Daniel Kaluuya interpreta a Otis «OJ» Haywood Jr., el heredero de un rancho dedicado a la cría y doma de caballos para el cine. El negocio no pasa por su mejor momento. Los motivos son fundamentalmente dos: por un lado, cada vez se emplean menos animales reales en las producciones cinematográficas y, por otro, la extraña muerte de su progenitor, que fue impactado por una moneda caída del cielo, ha hecho perder al negocio el empuje empresarial que antaño tenía.
Su rancho está relativamente cerca de un espectáculo puesto en marcha por Ricky «Jupe» Park (Steven Yeun), que es famoso, entre otras cosas, por ser el único superviviente del ataque de un mono amaestrado durante el rodaje de una sitcom en los años noventa. Aprovechando la cercanía, Otis empieza a venderle sus caballos a Jupe, con la esperanza de poder recuperarlos cuando la situación económica mejore.
Ambos jóvenes empresarios son testigos de algo inaudito: un objeto volador no identificado ha aparecido en el cielo, y parece haberse quedado a vivir por la zona. Otis, junto a su hermana Emerald, tratarán de documentarlo en vídeo, pues creen que ese descubrimiento podrá favorecerles en el negocio. No obstante, cada vez que el OVNI se acerca todos los aparatos electrónicos dejan de funcionar, por lo que saben que van a necesitar un equipo de grabación más complejo.

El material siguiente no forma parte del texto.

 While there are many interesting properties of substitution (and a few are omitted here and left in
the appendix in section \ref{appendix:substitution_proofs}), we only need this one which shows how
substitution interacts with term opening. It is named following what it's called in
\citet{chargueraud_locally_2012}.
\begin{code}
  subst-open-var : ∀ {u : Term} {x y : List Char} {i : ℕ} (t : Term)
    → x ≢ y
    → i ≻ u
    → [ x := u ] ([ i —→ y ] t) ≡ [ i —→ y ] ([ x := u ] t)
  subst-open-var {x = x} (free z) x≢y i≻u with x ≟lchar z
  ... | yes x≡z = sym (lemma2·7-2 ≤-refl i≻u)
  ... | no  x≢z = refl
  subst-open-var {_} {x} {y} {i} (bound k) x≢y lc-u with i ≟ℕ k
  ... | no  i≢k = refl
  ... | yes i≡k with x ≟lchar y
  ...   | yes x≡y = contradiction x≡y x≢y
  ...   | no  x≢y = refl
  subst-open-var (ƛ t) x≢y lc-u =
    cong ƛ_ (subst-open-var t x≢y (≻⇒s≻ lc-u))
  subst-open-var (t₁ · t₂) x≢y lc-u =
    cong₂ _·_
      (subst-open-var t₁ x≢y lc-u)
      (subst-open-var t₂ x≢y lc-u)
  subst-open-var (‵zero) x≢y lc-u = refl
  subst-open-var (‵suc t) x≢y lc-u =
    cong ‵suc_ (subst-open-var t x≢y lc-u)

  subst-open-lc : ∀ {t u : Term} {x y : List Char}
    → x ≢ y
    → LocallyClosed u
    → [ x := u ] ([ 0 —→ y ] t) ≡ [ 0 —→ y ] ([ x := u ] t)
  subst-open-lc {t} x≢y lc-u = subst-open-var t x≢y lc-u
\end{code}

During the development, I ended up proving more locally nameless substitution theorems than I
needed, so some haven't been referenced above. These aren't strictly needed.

La premisa de la película de Jordan Peele resulta interesante y su ejecución, como es habitual en el director, es limpia y precisa. Sin embargo, la historia termina por quedarse solo en eso, en la premisa. Ninguna lógica sustenta las acciones de los personajes, que parecen correr a ocupar las casillas del ajedrez humano que el guionista ha dispuesto para ellos con la única pretensión de que el resto del engranaje siga funcionando.
Las normas del mundo posible que establece Peele navegan entre lo arbitrario y lo indefinido, y tal vez por ello no tenga inconveniente en saltárselas en cuanto tiene ocasión. El relato salta de un extremo a otro, apoyándose en personajes instrumentales que, en algún caso, duran apenas pocos instantes en pantalla (¿quiénes son esos niños bromistas? ¿la otra supeviviente del mono qué aporta en esa grada? ¿de verdad era necesario el motorista sorpresivo para lanzar un mensaje a la audiencia?).
En definitiva, se trata de un popurrí de ideas con muy poca conexión entre ellas, que además saltan del terror (la historia del mono) a la ciencia ficción sin ninguna solución de continuidad. Se trata, en suma, de un film heterogéneo que además peca de excesiva grandilocuencia, lo que hace a uno preguntarse si realmente está ante otro ejemplo de “terror elevado” o ante lo contrario.